Astronomers Find Unusual Star
First time accepted submitter JoshuaZ writes "Astronomers have found an unusual small star. SDSS J102915+172927 is a small faint star with very little of any elements other than hydrogen or helium. The star's composition is surprising (Pdf) since standard theories of star formation require heavier elements in small stars in order to allow the stars to be heavy enough to come together. Possibly the most unusual aspect of this star is the complete non-detection of lithium which would be expected in a star of this size. The only elements created shortly after the Big Bang were lithium, hydrogen and helium, and the star should have lithium levels much higher since they should correspond closely with the levels believed to have been formed shortly after the Big Bang."
So the next question is: How would someone go about mining a star?
>>God made it that way to test your faith.
If god wanted to test our faith with impossible stuff, he could have simply made a huge mountain-sized boulder magically float in air over the vatican, defying gravity. Miracles are more appreciated when they are closer home.
Jesus.
1) People calling something "dark" doesn't mean they literally believe that, for instance, "dark energy" exists. What they know is that observations cannot be accounted for without something that acts the way "dark energy" acts, in the equations they currently employ. There is enormous research in this field pursuing a wide range of approaches to reproducing the observations theoretically. The simplest models employ a "dark energy" -- literally, something that does not interact with light, and which has a pressure sufficiently negative as to accelerate the expansion of the universe. No-one -- and I mean NO-ONE -- who works in the field treats these as anything other than toy models. Phenomenology, to use the jargon. More complex models attempt to see what changes to the assumed laws of gravity are necessary to reproduce the effect. No-one who does this pretends that their model is anything other than a toy model. (Indeed, most modifications to gravity can be rephrased as a dark energy of the first kind anyway, albeit a really weird, ugly one. It's the motivation that's different.) More controversial models attempt to reproduce the observations by changing one of the fundamental assumptions that lead to the standard cosmological model: homogeneity. Violate homogeneity and you can influence the paths of photons around us in ways that mimic "dark energy". No-one working on this pretends that it's anything other than a toy model. Yet another approach is to point out that the universe is intrinsically inhomogeneous and anisotropic and attempt to reconstruct the homogeneous universe we employ in cosmology from that. No-one working on this pretends that the models studied so far are anything other than toy models.

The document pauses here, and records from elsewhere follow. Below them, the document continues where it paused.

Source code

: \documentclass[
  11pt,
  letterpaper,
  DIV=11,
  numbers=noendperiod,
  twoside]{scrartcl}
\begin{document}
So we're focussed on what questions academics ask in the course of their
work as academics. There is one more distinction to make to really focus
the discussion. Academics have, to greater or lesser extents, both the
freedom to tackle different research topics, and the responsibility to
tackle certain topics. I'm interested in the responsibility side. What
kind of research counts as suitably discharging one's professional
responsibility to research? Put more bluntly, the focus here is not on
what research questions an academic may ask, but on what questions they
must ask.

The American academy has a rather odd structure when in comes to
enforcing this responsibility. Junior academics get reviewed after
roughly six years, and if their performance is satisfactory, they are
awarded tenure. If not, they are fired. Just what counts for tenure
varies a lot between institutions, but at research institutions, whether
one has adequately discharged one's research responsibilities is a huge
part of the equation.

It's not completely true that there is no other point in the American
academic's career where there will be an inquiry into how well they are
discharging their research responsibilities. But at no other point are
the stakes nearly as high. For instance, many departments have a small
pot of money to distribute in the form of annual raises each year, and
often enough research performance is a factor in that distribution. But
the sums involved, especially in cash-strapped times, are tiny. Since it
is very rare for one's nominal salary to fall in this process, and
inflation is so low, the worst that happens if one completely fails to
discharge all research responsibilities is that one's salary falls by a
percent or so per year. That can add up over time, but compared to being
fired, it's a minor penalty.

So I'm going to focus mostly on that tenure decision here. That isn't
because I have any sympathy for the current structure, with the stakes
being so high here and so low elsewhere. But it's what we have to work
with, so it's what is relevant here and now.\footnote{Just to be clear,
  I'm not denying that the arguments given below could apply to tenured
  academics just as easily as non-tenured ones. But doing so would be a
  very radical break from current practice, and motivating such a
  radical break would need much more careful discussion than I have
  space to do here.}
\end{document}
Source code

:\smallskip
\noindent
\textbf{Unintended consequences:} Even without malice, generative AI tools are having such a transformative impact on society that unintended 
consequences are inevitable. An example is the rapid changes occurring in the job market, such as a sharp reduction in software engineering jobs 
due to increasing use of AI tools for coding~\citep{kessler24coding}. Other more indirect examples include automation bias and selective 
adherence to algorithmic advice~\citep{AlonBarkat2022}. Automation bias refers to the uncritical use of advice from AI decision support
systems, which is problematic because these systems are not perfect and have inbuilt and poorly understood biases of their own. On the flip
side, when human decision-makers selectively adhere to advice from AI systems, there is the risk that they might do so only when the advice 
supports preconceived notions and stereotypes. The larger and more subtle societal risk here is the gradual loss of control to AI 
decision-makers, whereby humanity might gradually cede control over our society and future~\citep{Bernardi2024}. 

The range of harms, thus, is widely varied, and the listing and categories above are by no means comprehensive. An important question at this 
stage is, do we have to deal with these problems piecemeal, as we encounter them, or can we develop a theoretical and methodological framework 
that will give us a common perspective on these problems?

It's not "scientists" "making up" "dark" "somethings" that can be "plugged into equations" but "never detected", it's people tagging a puzzling observation with a placeholder ("dark energy" for the anomalous acceleration of the universe; "dark matter" for the apparent necessity across a massive range of scales for large amounts of clustering matter that doesn't interact with light) and then exploring potential explanations.

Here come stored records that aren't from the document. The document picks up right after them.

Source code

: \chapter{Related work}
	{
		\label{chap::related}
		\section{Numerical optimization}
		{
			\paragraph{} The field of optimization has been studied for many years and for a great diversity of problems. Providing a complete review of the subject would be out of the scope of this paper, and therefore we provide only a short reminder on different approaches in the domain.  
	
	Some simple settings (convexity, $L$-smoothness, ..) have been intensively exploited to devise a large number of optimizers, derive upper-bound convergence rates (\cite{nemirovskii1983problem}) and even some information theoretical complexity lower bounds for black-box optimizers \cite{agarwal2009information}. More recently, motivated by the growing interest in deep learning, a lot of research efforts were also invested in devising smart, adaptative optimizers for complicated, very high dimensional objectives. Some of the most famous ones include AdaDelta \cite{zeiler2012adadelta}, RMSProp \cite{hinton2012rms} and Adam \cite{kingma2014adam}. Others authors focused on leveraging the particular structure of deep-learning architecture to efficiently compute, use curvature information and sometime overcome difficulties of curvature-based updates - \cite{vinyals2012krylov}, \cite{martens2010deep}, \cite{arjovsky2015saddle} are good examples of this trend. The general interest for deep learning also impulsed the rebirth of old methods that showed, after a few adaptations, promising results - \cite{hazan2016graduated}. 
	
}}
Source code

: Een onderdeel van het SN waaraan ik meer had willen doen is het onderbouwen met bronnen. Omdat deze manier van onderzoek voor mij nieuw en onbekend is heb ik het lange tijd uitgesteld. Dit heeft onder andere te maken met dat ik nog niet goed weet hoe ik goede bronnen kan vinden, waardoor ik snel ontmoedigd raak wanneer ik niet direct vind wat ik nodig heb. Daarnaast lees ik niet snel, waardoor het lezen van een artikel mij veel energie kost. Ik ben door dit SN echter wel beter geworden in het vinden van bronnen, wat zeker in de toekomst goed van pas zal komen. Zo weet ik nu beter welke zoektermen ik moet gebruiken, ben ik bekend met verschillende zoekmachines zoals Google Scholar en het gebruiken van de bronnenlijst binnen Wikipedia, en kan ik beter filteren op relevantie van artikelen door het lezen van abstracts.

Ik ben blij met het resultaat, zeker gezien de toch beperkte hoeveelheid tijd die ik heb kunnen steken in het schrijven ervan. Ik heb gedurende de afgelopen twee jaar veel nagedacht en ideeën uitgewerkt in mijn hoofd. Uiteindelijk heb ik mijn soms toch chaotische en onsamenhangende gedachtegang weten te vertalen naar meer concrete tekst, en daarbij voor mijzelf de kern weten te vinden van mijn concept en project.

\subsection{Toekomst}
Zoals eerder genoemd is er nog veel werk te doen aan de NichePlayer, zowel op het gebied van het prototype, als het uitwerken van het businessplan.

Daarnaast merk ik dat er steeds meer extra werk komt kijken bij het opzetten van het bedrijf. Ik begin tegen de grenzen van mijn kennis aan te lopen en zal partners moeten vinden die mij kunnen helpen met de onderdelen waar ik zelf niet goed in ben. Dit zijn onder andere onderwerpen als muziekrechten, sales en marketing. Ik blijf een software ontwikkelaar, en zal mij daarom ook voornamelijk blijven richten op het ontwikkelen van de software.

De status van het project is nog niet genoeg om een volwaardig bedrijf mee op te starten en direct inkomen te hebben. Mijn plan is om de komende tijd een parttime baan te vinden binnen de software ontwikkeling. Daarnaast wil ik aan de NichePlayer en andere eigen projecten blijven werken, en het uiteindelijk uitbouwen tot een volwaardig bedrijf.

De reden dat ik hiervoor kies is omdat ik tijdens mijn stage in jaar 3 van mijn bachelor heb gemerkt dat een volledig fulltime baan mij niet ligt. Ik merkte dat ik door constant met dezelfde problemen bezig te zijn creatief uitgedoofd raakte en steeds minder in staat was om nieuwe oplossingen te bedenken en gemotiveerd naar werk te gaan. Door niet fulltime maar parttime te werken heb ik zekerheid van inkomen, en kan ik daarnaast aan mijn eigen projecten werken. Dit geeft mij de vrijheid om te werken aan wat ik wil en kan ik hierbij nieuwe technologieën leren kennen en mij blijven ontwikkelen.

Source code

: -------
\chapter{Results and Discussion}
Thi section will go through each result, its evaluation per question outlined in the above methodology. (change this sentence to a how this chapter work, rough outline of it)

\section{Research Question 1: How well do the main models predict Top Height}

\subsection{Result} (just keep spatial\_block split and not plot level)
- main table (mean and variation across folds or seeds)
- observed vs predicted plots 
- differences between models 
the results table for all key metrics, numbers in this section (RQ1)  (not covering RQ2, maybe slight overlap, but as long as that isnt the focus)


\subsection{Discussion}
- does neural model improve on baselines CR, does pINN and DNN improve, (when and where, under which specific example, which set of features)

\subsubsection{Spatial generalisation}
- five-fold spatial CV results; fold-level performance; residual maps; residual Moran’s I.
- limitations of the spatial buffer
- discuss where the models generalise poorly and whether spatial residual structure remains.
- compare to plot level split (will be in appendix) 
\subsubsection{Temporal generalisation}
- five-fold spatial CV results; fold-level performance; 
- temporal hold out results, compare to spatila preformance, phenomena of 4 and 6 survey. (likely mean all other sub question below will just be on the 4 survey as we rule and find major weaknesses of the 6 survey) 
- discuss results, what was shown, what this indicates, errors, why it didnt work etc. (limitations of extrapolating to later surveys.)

I don't care if you were trying to joke. This kind of accusation really annoys me because it suggests that either we're terrible at explaining what's going on, or people simply aren't listening to us;, or both and people who argue this way tend to insinuate that those of us in astrophysics are a pack of idiots or charlatans fraudulently inventing arbitrary and unobservable physics in order to screw millions upon millions of euro from the honest taxpayer. And that's frankly offensive.